* WHAT THE TASK ASKS:
Below is a listing; transcribe it exactly but without any images.

* DATA TO USE:
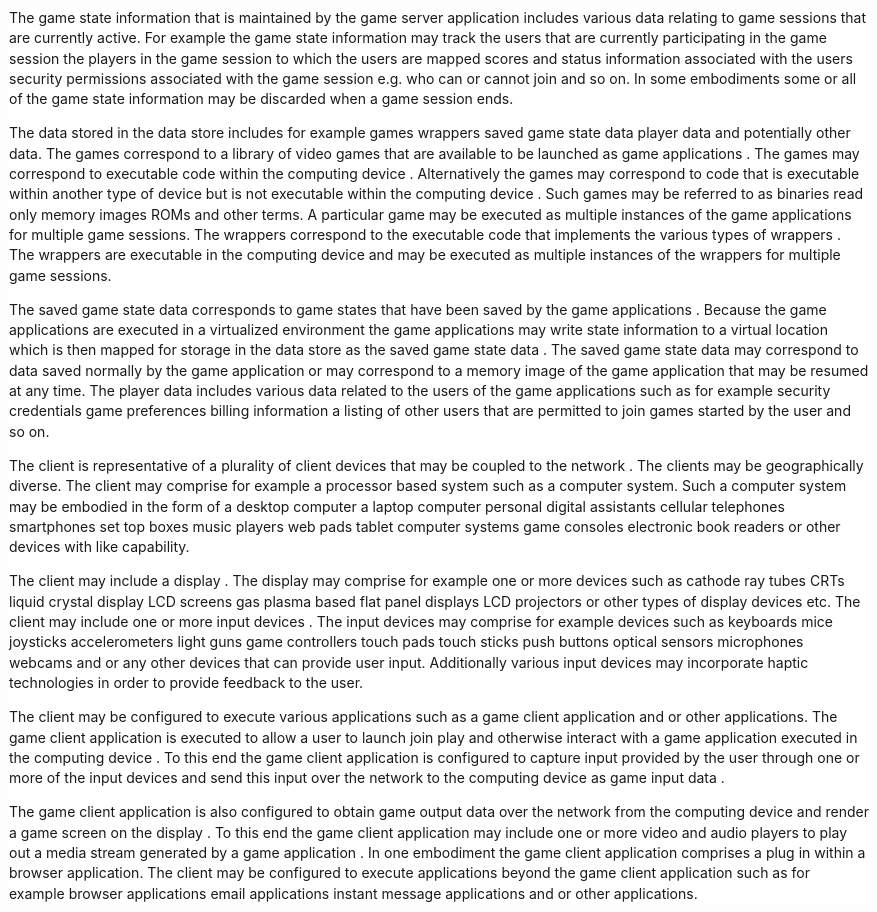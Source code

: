 The game state information that is maintained by the game server application includes various data relating to game sessions that are currently active. For example the game state information may track the users that are currently participating in the game session the players in the game session to which the users are mapped scores and status information associated with the users security permissions associated with the game session e.g. who can or cannot join and so on. In some embodiments some or all of the game state information may be discarded when a game session ends.

The data stored in the data store includes for example games wrappers saved game state data player data and potentially other data. The games correspond to a library of video games that are available to be launched as game applications . The games may correspond to executable code within the computing device . Alternatively the games may correspond to code that is executable within another type of device but is not executable within the computing device . Such games may be referred to as binaries read only memory images ROMs and other terms. A particular game may be executed as multiple instances of the game applications for multiple game sessions. The wrappers correspond to the executable code that implements the various types of wrappers . The wrappers are executable in the computing device and may be executed as multiple instances of the wrappers for multiple game sessions.

The saved game state data corresponds to game states that have been saved by the game applications . Because the game applications are executed in a virtualized environment the game applications may write state information to a virtual location which is then mapped for storage in the data store as the saved game state data . The saved game state data may correspond to data saved normally by the game application or may correspond to a memory image of the game application that may be resumed at any time. The player data includes various data related to the users of the game applications such as for example security credentials game preferences billing information a listing of other users that are permitted to join games started by the user and so on.

The client is representative of a plurality of client devices that may be coupled to the network . The clients may be geographically diverse. The client may comprise for example a processor based system such as a computer system. Such a computer system may be embodied in the form of a desktop computer a laptop computer personal digital assistants cellular telephones smartphones set top boxes music players web pads tablet computer systems game consoles electronic book readers or other devices with like capability.

The client may include a display . The display may comprise for example one or more devices such as cathode ray tubes CRTs liquid crystal display LCD screens gas plasma based flat panel displays LCD projectors or other types of display devices etc. The client may include one or more input devices . The input devices may comprise for example devices such as keyboards mice joysticks accelerometers light guns game controllers touch pads touch sticks push buttons optical sensors microphones webcams and or any other devices that can provide user input. Additionally various input devices may incorporate haptic technologies in order to provide feedback to the user.

The client may be configured to execute various applications such as a game client application and or other applications. The game client application is executed to allow a user to launch join play and otherwise interact with a game application executed in the computing device . To this end the game client application is configured to capture input provided by the user through one or more of the input devices and send this input over the network to the computing device as game input data .

The game client application is also configured to obtain game output data over the network from the computing device and render a game screen on the display . To this end the game client application may include one or more video and audio players to play out a media stream generated by a game application . In one embodiment the game client application comprises a plug in within a browser application. The client may be configured to execute applications beyond the game client application such as for example browser applications email applications instant message applications and or other applications.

* PROBLEM SOLUTION:
Source code

: The game state information that is maintained by the game server application includes various data relating to game sessions that are currently active. For example the game state information may track the users that are currently participating in the game session the players in the game session to which the users are mapped scores and status information associated with the users security permissions associated with the game session e.g. who can or cannot join and so on. In some embodiments some or all of the game state information may be discarded when a game session ends.

The data stored in the data store includes for example games wrappers saved game state data player data and potentially other data. The games correspond to a library of video games that are available to be launched as game applications . The games may correspond to executable code within the computing device . Alternatively the games may correspond to code that is executable within another type of device but is not executable within the computing device . Such games may be referred to as binaries read only memory images ROMs and other terms. A particular game may be executed as multiple instances of the game applications for multiple game sessions. The wrappers correspond to the executable code that implements the various types of wrappers . The wrappers are executable in the computing device and may be executed as multiple instances of the wrappers for multiple game sessions.

The saved game state data corresponds to game states that have been saved by the game applications . Because the game applications are executed in a virtualized environment the game applications may write state information to a virtual location which is then mapped for storage in the data store as the saved game state data . The saved game state data may correspond to data saved normally by the game application or may correspond to a memory image of the game application that may be resumed at any time. The player data includes various data related to the users of the game applications such as for example security credentials game preferences billing information a listing of other users that are permitted to join games started by the user and so on.

The client is representative of a plurality of client devices that may be coupled to the network . The clients may be geographically diverse. The client may comprise for example a processor based system such as a computer system. Such a computer system may be embodied in the form of a desktop computer a laptop computer personal digital assistants cellular telephones smartphones set top boxes music players web pads tablet computer systems game consoles electronic book readers or other devices with like capability.

The client may include a display . The display may comprise for example one or more devices such as cathode ray tubes CRTs liquid crystal display LCD screens gas plasma based flat panel displays LCD projectors or other types of display devices etc. The client may include one or more input devices . The input devices may comprise for example devices such as keyboards mice joysticks accelerometers light guns game controllers touch pads touch sticks push buttons optical sensors microphones webcams and or any other devices that can provide user input. Additionally various input devices may incorporate haptic technologies in order to provide feedback to the user.

The client may be configured to execute various applications such as a game client application and or other applications. The game client application is executed to allow a user to launch join play and otherwise interact with a game application executed in the computing device . To this end the game client application is configured to capture input provided by the user through one or more of the input devices and send this input over the network to the computing device as game input data .

The game client application is also configured to obtain game output data over the network from the computing device and render a game screen on the display . To this end the game client application may include one or more video and audio players to play out a media stream generated by a game application . In one embodiment the game client application comprises a plug in within a browser application. The client may be configured to execute applications beyond the game client application such as for example browser applications email applications instant message applications and or other applications.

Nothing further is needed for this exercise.